I’ve already discussed why standardized tests are necessarily different from classroom work in the first part of this series. In today’s post, I’m going to talk about specific strategies for integrating test preparation into English classes.

For the SAT and ACT, the fundamental skills tested break down into:

  • writing mechanics (grammar and style)
  • argumentation
  • textual analysis based on evidence
  • reading speed
  • vocabulary (we have a daily vocabulary word on our Twitter feed—the words we choose come straight from past SATs)

Most of these are completely appropriate material for an English class, though reading speed and vocabulary tend to be overemphasized on standardized tests. 

When teaching writing mechanics and argumentation, keep in mind that students will need to both produce good writing and correct bad writing on a standardized test. In general, correcting bad writing will be more instructive for most students, especially because this is something students usually don’t ever get to do in English class. There’s real potential here for a fun game: divide the class into teams and have them each write 10 of the worst sentences possible, while detailing their purposeful grammatical or stylistic mistakes. The competing teams will have to diagnose and correct the sentences to win points. 

Evidence-based analysis is probably the most often-tested skill on standardized tests, partly because of the limitations of the test format. That said, it is also one of the most important skills students need to succeed in college-level courses. Too often, reading and literary analysis are dismissed as “touchy-feely” or opinion-based; students don’t recognize the empirical nature of textual analysis. Creating exercises in which claims and conclusions must be connected to sections of text can drive this point home. 

Other things to try:

  • Hold weekly vocabulary challenges.
  • Teach students how to skim text while recognizing (and marking) important points.
  • Administer pop quizzes using unfamiliar texts.
  • Give SAT or ACT test sections for homework.
  • Use multiple choice formats on quizzes and some tests.
  • Assign timed reading work regularly.
  • Teach students how to reverse outline a text.

The above suggestions stand apart (more or less) from the real learning you’ll want to encourage in English class. 

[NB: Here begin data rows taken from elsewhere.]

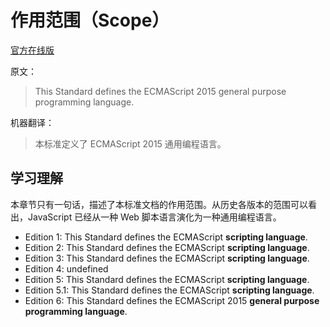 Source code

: # 作用范围（Scope）

[官方在线版](https://262.ecma-international.org/6.0/#sec-scope)

原文：

> This Standard defines the ECMAScript 2015 general purpose programming language.

机器翻译：

> 本标准定义了 ECMAScript 2015 通用编程语言。

## 学习理解

本章节只有一句话，描述了本标准文档的作用范围。从历史各版本的范围可以看出，JavaScript 已经从一种 Web 脚本语言演化为一种通用编程语言。

- Edition 1: This Standard defines the ECMAScript **scripting language**.
- Edition 2: This Standard defines the ECMAScript **scripting language**.
- Edition 3: This Standard defines the ECMAScript **scripting language**.
- Edition 4: undefined
- Edition 5: This Standard defines the ECMAScript **scripting language**.
- Edition 5.1: This Standard defines the ECMAScript **scripting language**.
- Edition 6: This Standard defines the ECMAScript 2015 **general purpose programming language**.
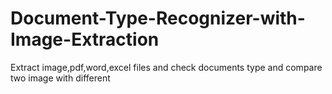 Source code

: # Document-Type-Recognizer-with-Image-Extraction
Extract image,pdf,word,excel files and check documents type and compare two image with different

However, there are a lot of overlapping skills that can be integrated into your lesson plans. For example, highlight “knowing your audience” when teaching writing. Explain what the standardized test writing audience is and how it changes the way they should write. In addition, when working through a difficult text, bring in a new text and have students practice the type of analysis you’re currently doing on this new text. This will reinforce the concept and help them become more comfortable with analyzing new texts.

In high school, English class usually encompasses writing mechanics and reading comprehension. On a test like the SAT or ACT, however, these are discrete test sections. I suggest approaching them separately for any test preparation work you do, but pointing out the connections between them can help to reinforce important concepts. For example, when teaching students to find evidence for any answer choice when doing reading comprehension, make the connection to presenting concrete evidence for any claims they wish to make when writing an essay. Similarly, reverse outlining can be helpful for making a passage map of a text under analysis as well as for revising an essay draft.